Aunque su casa reclamaba a gritos una capa de pintura, no estaba al borde de la ruina. Los escalones frontales de cemento y el tejado habían sido remozados el mismo año que yo me había mudado a mi piso de cooperativa. Nunca había visto ninguna otra señal de obras en su casa y suponía vagamente que tendría algún hijo en alguna parte que se haría cargo de los problemas más acuciantes. Por lo visto, el jardín no entraba en esa categoría. Nadie cortaba en verano el tupido césped infestado de malas hierbas, y, al parecer, a la señora Frizell no le preocupaban las latas y cajetillas vacías que la gente tiraba por encima de la cerca.

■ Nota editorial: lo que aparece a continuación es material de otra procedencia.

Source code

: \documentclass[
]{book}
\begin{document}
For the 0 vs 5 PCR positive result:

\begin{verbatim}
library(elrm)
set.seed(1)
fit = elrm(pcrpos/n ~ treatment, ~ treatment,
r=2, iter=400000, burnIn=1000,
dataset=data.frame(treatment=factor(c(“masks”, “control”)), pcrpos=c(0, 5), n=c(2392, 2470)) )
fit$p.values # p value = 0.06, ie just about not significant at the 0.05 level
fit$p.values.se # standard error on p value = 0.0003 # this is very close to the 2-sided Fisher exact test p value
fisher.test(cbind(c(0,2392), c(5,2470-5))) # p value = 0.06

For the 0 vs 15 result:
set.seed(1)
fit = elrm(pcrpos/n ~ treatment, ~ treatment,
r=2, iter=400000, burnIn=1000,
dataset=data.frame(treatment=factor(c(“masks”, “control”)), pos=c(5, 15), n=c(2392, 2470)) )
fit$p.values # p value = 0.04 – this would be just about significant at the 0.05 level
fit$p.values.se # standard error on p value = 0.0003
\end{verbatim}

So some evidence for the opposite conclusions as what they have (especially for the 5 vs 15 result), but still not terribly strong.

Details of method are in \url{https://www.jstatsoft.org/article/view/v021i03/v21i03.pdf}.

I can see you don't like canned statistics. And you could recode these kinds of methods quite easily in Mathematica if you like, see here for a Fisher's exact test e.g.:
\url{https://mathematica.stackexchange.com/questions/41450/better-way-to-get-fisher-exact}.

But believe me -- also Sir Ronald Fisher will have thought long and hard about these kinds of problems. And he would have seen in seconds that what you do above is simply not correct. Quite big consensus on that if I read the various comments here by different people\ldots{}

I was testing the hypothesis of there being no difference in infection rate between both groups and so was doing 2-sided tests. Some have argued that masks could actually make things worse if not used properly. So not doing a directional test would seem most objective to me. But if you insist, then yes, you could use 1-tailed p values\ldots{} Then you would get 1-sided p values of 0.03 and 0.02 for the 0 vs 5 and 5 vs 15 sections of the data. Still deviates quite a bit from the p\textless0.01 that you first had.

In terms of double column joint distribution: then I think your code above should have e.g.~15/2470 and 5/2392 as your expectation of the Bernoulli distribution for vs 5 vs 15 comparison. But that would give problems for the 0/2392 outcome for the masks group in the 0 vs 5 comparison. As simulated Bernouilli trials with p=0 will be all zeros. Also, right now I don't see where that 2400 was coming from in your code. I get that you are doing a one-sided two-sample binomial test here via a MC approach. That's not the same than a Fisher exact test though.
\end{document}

Ese jardín era un punto negro para el comité local de desarrollo de la manzana, o comoquiera que se hiciesen llamar mis advenedizos vecinos. Tampoco les gustaban mucho los perros. El labrador era el único de raza; los otros cuatro eran perros callejeros cuyo tamaño se escalonaba desde el de un blanco grisáceo enorme, una réplica de Benji, hasta algo que parecía un pompón gris con patas. Los animales estaban supuestamente encerrados tras la cerca, salvo cuando la señora Frizell los sacaba con una maraña de correas, dos veces al día, pero el labrador en particular iba y venía a su antojo. Había saltado por encima de la cerca de algo más de un metro para montar a Peppy, y probablemente también a otras perras, pero la señora Frizell se resistía a creer a los indignados vecinos que se lo echaban en cara.

– Ha estado todo el día en el jardín -solía espetar. Y no sé cómo, con esa telepatía que existe entre algunos perros y sus amos, solía aparecer milagrosamente en el jardín cada vez que ella abría la puerta.